Review: Neocolonialism

The trend of the early teens (2010-2019) in video gaming may just be dominated by hipster bullshit that sacrifices making great and entertaining games in favor of making a point.  It almost makes you want to join the mass movement #GamerGate that seems to just go in all directions.

Imagine you were a child playing hide and seek and all white children were told they were only allowed to hide in within 1 meter of the seeker and told, this is how racism feels.  I mean, yeah you’ve succeeded in making children feel like shit, but you’re really not winning the fight with whatever point you were trying to make.

That’s modern games in a nut shell, they’re all about the feels instead of having something to lose yourself in for the next few hours of your time off from your dreadful life.

Neocolonialism is a board video game (like Risk) in which the goal is to be the best corporation at destroying the world.  After 12 turns the world is ruined, regardless of what you do.  The goal is in 12 turns ruining the world as much as humanly possible.  How do you ruin the world?  You ruin the world by making money.

You start off by purchasing votes in a country.  Your votes in that country act as controlling interest in the country and allow you to gain a percentage of the profits generated by whatever industry is in that country.  With your vote you elect a Prime Minister represented by one of the corporations.  Whoever becomes Prime Minister makes all of the decisions for that country, but all partners equally benefit from the decisions that Prime Minsiter makes (proportionate to how many votes they carry that is).  If no Prime Minister is named none of the corporations make money, so there is an incentive to elect someone.

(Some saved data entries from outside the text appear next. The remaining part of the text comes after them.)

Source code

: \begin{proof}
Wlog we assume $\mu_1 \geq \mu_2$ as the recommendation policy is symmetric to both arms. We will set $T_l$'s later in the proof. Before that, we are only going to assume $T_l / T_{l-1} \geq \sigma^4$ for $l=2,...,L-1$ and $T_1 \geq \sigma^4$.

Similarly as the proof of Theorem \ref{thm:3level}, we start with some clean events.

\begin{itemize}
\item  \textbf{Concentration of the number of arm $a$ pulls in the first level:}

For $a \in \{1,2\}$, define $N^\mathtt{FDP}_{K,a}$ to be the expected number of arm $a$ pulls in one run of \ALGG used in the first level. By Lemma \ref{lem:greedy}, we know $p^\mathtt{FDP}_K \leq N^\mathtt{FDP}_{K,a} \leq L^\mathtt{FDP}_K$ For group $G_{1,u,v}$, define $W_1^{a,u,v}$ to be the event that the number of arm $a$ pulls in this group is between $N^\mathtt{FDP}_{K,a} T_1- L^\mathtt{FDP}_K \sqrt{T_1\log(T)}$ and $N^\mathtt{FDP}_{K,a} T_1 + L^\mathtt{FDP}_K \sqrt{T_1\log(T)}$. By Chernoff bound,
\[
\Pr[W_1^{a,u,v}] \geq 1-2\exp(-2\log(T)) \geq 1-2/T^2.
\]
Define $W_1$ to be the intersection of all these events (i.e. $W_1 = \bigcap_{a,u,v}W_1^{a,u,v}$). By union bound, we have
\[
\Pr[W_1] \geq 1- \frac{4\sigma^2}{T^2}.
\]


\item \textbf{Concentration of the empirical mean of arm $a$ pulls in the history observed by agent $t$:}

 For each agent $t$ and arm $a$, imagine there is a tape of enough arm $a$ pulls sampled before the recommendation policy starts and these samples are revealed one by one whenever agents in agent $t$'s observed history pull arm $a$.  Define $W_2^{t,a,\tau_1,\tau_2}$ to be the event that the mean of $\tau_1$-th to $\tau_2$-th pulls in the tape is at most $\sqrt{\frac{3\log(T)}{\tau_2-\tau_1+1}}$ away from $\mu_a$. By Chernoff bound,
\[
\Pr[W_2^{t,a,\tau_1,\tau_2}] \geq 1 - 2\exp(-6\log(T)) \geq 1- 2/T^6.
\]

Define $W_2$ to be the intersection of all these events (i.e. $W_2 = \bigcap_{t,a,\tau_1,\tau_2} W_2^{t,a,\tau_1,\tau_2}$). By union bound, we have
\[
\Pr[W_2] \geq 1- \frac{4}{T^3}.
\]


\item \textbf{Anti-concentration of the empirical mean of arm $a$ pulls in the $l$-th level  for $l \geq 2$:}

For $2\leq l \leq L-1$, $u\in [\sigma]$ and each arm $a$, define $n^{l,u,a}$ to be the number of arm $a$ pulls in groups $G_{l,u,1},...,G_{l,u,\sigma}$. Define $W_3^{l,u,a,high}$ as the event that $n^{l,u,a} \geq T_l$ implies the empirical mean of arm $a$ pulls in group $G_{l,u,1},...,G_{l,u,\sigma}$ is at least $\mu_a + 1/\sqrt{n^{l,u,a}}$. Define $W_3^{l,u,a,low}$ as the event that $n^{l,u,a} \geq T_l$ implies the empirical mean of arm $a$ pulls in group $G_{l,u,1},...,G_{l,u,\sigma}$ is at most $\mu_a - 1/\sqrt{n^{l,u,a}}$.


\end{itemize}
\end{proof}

Once you become Prime Minister you can propose three pieces of legislation, build a Mine, build a Factory, and create a Free Trade route.  The mine gives static gains.  The factory’s gains are based on how many mines are linked to it.  The free trade route links trading blocs together.

As you get more money you can buy more votes in more countries creating more industry and making even more money.

You win by stealing the most money.  Stealing money relies on being Prime Minister in a country and liquidating all of your votes.  This means that near the end of the game you want to be Prime Minister or no one to be Prime Minister.

What I don’t get is how any of this stuff is particularly destroying the world.  The 3rd world would KILL for investment with factories and mines from corporations.  That infrastructure helps everyone.  At the end of the game no one is bankrupt, no one is ruined.  All that happens is you hit Turn 12 and you get a scoreboard proclaiming that you’ve ruined the world.

It seems like the world itself is ruined, at least, in the way a leftest ideology would portray ruined.  The world is already full of free trade trading blocs.  The politicians are all already corrupt.  The world is devoid of industry and is nonresponsive to crises.  If anything you’re coming along and improving the world.

The single player mode is quite easy because there are no difficulty levels, just easy.  I spent maybe 20 minutes total on that for one victory.  I looked at the multiplayer on launch day and found absolutely no one to play with.  I tried several times throughout the day and found absolutely no one was playing multiplayer.  I came to the decision that a multiplayer game with no multiplayer community is just a single player game with a moderate online functionality.

Unfortunately the only price that makes sense for this game is $1.  It’s over priced and the limited experience isn’t THAT fun.